Smith has not alleged any facts that could support a claim of implied-in-fact contract. All she has alleged is that the court appointed IMA as receiver of rents and that it ordered IMA to take control and management of the premises. Those allegations, without more, simply do not support any claim of indemnification based on contractual principles.

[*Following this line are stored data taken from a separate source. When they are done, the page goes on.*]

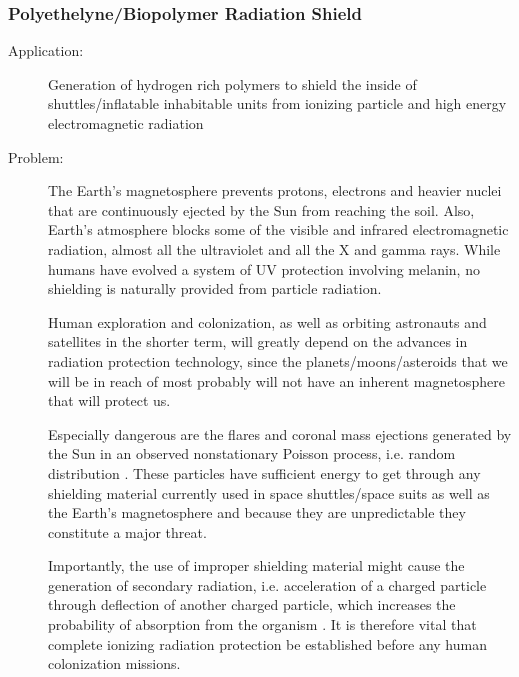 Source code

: \subsubsection{Polyethelyne/Biopolymer Radiation Shield} 
\begin{description}  \item[Application:] Generation of hydrogen rich polymers to shield the  inside of shuttles/inflatable inhabitable units from ionizing particle  and high energy electromagnetic radiation
\item[Problem:] 
The Earth’s magnetosphere prevents  protons, electrons and heavier nuclei that are continuously ejected by  the Sun from reaching the soil. Also, Earth's atmosphere blocks some of  the visible and infrared electromagnetic radiation, almost all the  ultraviolet and all the X and gamma rays. While humans have evolved a  system of UV protection involving melanin, no shielding is naturally  provided from particle radiation.

Human  exploration and colonization, as well as orbiting astronauts and  satellites in the shorter term, will greatly depend on the advances in  radiation protection technology, since the planets/moons/asteroids that  we will be in reach of most probably will not have an inherent  magnetosphere that will protect us.

Especially  dangerous are the flares and coronal mass ejections generated by the  Sun in an observed nonstationary Poisson process, i.e. random  distribution \cite{Aschwanden2010}. These particles have  sufficient energy to get through any shielding material currently used  in space shuttles/space suits as well as the Earth's magnetosphere and because they are  unpredictable they constitute a major threat. \cite{solarsystemexplore}

Importantly,  the use of improper shielding material might cause the generation of  secondary radiation, i.e. acceleration of a charged particle through  deflection of another charged particle, which increases the probability  of absorption from the organism \cite{NCRP}.
It is therefore vital that  complete ionizing radiation protection be established before any human  colonization missions. 
 

\end{description}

To the extent that count two may have intended to assert a common law claim of indemnification based upon tortious conduct, it has failed to allege the requisite elements of such a claim. "A plaintiff in an action for indemnification not based on statute or express contract . . . can recover indemnity . . . only by establishing four separate elements: (1) that the other tortfeasor was negligent; (2) that his negligence, rather than the plaintiffs, was the direct, immediate cause of the accident and injuries; (3) that he was in control of the situation to the exclusion of the plaintiff; and (4) that the plaintiff did not know of such negligence, had no reason to anticipate it, and could reasonably rely on the other tortfeasor not to be negligent." Kyrtatas v. Stop Shop,Inc., 205 Conn. 694, 698, 535 A.2d 357 (1988); see also Skuzinski v.Bouchard Fuels, Inc., 240 Conn. 694, 697-98, 694 A.2d 788 (1997);Burkert v. Petrol Plus of Naugatuck, Inc., supra, 216 Conn. 74; Kaplanv. Merberg Wrecking Corp., 152 Conn. 405, 416, 207 A.2d 732 (1965).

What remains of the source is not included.